Updated: 2007-07-31 17:19

MANILA - Chinese Foreign Minister Yang Jiechi sought on Tuesday to allay lingering worries about China's growth as a power in East Asia, saying it was committed to building partnerships with neighbours and promoting stability.

Major challenges lay ahead for the region, though, including unbalanced economic growth, threats to peace and stability and the need to enhance competitiveness, he told foreign ministers from the Association of Southeast Asian Nations, as well as Japan and South Korea -- a group known as ASEAN+3, that meets annually.

"China is committed to building good-neighbourly relations and partnerships with its neighbours and strengthening cooperation in the region," he said in prepared remarks for delivery in Manila.

The countries in the region should "respect each other and seek common ground while shelving differences".

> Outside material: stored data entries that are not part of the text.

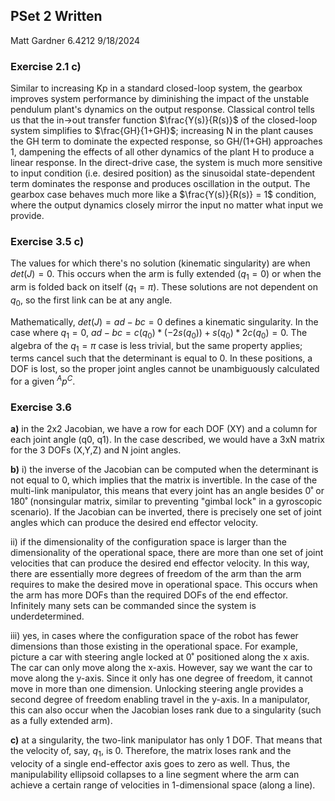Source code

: ## PSet 2 Written

Matt Gardner
6.4212
9/18/2024

### Exercise 2.1 c)

Similar to increasing Kp in a standard closed-loop system, the gearbox improves system performance by diminishing the impact of the unstable pendulum plant's dynamics on the output response. Classical control tells us that the in->out transfer function $\frac{Y(s)}{R(s)}$ of the closed-loop system simplifies to $\frac{GH}{1+GH}$; increasing N in the plant causes the GH term to dominate the expected response, so GH/(1+GH) approaches 1, dampening the effects of all other dynamics of the plant H to produce a linear response. In the direct-drive case, the system is much more sensitive to input condition (i.e. desired position) as the sinusoidal state-dependent term dominates the response and produces oscillation in the output. The gearbox case behaves much more like a $\frac{Y(s)}{R(s)} = 1$ condition, where the output dynamics closely mirror the input no matter what input we provide.

### Exercise 3.5 c)

The values for which there's no solution (kinematic singularity) are when $det(J)=0$. This occurs when the arm is fully extended ($q_1=0$) or when the arm is folded back on itself ($q_1=\pi$). These solutions are not dependent on $q_0$, so the first link can be at any angle.

Mathematically, $det(J)=ad-bc=0$ defines a kinematic singularity. In the case where $q_1=0$, $ad-bc = c(q_0)*(-2s(q_0)) + s(q_0)*2c(q_0) = 0.$  The algebra of the $q_1=\pi$ case is less trivial, but the same property applies; terms cancel such that the determinant is equal to 0. In these positions, a DOF is lost, so the proper joint angles cannot be unambiguously calculated for a given $^Ap^C$.

### Exercise 3.6

**a)** in the 2x2 Jacobian, we have a row for each DOF (XY) and a column for each joint angle (q0, q1). In the case described, we would have a 3xN matrix for the 3 DOFs (X,Y,Z) and N joint angles.

**b)** i) the inverse of the Jacobian can be computed when the determinant is not equal to 0, which implies that the matrix is invertible. In the case of the multi-link manipulator, this means that every joint has an angle besides 0˚ or 180˚ (nonsingular matrix, similar to preventing "gimbal lock" in a gyroscopic scenario). If the Jacobian can be inverted, there is precisely one set of joint angles which can produce the desired end effector velocity.

ii) if the dimensionality of the configuration space is larger than the dimensionality of the operational space, there are more than one set of joint velocities that can produce the desired end effector velocity. In this way, there are essentially more degrees of freedom of the arm than the arm requires to make the desired move in operational space. This occurs when the arm has more DOFs than the required DOFs of the end effector. Infinitely many sets can be commanded since the system is underdetermined.

iii) yes, in cases where the configuration space of the robot has fewer dimensions than those existing in the operational space. For example, picture a car with steering angle locked at 0˚ positioned along the x axis. The car can only move along the x-axis. However, say we want the car to move along the y-axis. Since it only has one degree of freedom, it cannot move in more than one dimension. Unlocking steering angle provides a second degree of freedom enabling travel in the y-axis. In a manipulator, this can also occur when the Jacobian loses rank due to a singularity (such as a fully extended arm).

**c)** at a singularity, the two-link manipulator has only 1 DOF. That means that the velocity of, say, $q_1$, is 0. Therefore, the matrix loses rank and the velocity of a single end-effector axis goes to zero as well. Thus, the manipulability ellipsoid collapses to a line segment where the arm can achieve a certain range of velocities in 1-dimensional space (along a line).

China has worked hard since the early 1990s to transform its ties with Southeast Asia, deepening economic links and trying to dispel deep-seated misgivings about the intentions of the neighbourhood's dominant power.

Southeast Asia is increasingly important to China as a trade partner and also as a transit area for most of the imported resources, including oil, that fuel China's growth.

Security cooperation has deepened, too, and once acrimonious disputes over borders, particularly oil- and gas-rich reef chains in the South China Sea, are now much less of a stumbling block -- in large part because the countries concerned, including China, have toned down their rhetoric.

Opportunities and challenges lay ahead, Yang said.

"Political mutual trust among countries in the region remains to be strengthened. Peace and stability in the region still face threats and challenges. Economic development in our region is unbalanced, and some countries still lag behind in economic and social development," he said.

"The overall competitiveness of East Asia needs to be enhanced, the non-traditional security issues need to be addressed, and the strength of the region as shown in its diversity should be translated into progress in harmonious co-existence and common development."